# I need purchase advice - LGB French Mikado



## Merlin83 (Sep 23, 2011)

I am looking at purchasing one of the LGB French Mikados - and I have read in other forums that some of the 'Mikes' have problems with a particular drive piece which strips easily, and I recall someone stating that some 'Mikes' end up being nice static display models. 

I have no intention of doing that, I run my trains a lot. So could someone please advise on if this is wise to purchas or not? 

It is the LGB 22782 - it's on eBay and I dunno it seems like a high price, if I proceed with this I will try to negotiate a better price or free shipping. 

Thank you, 
Brett


----------



## Sampug394 (Dec 30, 2010)

This sort of worry is why somebody needs to make metal drive gears for LGB locomotives... The moguls in particular end up killing theirs after a while because there's a tendency to make them haul long and heavy trains when they can't always handle it.
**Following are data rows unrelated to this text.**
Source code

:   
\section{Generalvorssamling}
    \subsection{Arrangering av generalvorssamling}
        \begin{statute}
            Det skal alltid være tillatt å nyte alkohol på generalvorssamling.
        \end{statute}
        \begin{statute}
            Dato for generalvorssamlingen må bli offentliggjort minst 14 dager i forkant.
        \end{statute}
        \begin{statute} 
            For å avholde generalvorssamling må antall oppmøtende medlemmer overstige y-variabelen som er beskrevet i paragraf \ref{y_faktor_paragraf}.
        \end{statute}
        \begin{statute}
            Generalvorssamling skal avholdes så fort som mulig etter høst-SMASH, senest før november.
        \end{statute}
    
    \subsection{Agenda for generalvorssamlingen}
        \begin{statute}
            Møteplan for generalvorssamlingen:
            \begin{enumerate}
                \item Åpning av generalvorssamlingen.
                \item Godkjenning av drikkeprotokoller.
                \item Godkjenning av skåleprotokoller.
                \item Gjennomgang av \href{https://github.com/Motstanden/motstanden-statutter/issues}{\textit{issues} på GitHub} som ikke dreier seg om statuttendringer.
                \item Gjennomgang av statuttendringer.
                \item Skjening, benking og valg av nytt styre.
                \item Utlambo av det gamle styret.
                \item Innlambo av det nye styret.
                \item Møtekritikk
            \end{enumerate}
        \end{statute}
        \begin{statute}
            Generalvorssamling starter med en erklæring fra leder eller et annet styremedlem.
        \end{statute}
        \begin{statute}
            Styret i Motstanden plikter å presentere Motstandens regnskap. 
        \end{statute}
I personally would look into getting replacement drive gears if you go ahead and buy the locomotive. Assuming that's the problem with the 2-8-2s, its never bad to have a few spares...


----------



## Treeman (Jan 6, 2008)

Parts for the Moguls are not a problem. Different story for the Mike's. They don't share common parts with other LGB motor blocks.


----------



## Jim Agnew (Jan 2, 2008)

The tendency for the articulated motor blocks to remain skewed after existing a curve will cause the drivers to eat the rail head, especially bad if your using 8' diameter curves or less.


----------



## gtrainman (Jan 5, 2008)

Posted By Jim Agnew on 07 Oct 2012 01:16 PM 
The tendency for the articulated motor blocks to remain skewed after existing a curve will cause the drivers to eat the rail head, especially bad if your using 8' diameter curves or less. 

Huh?

I never heard that one before.

I've run my LGB Mikes for years on layouts at my home that use LGB 1500 curves with no track problems.


----------



## Jim Agnew (Jan 2, 2008)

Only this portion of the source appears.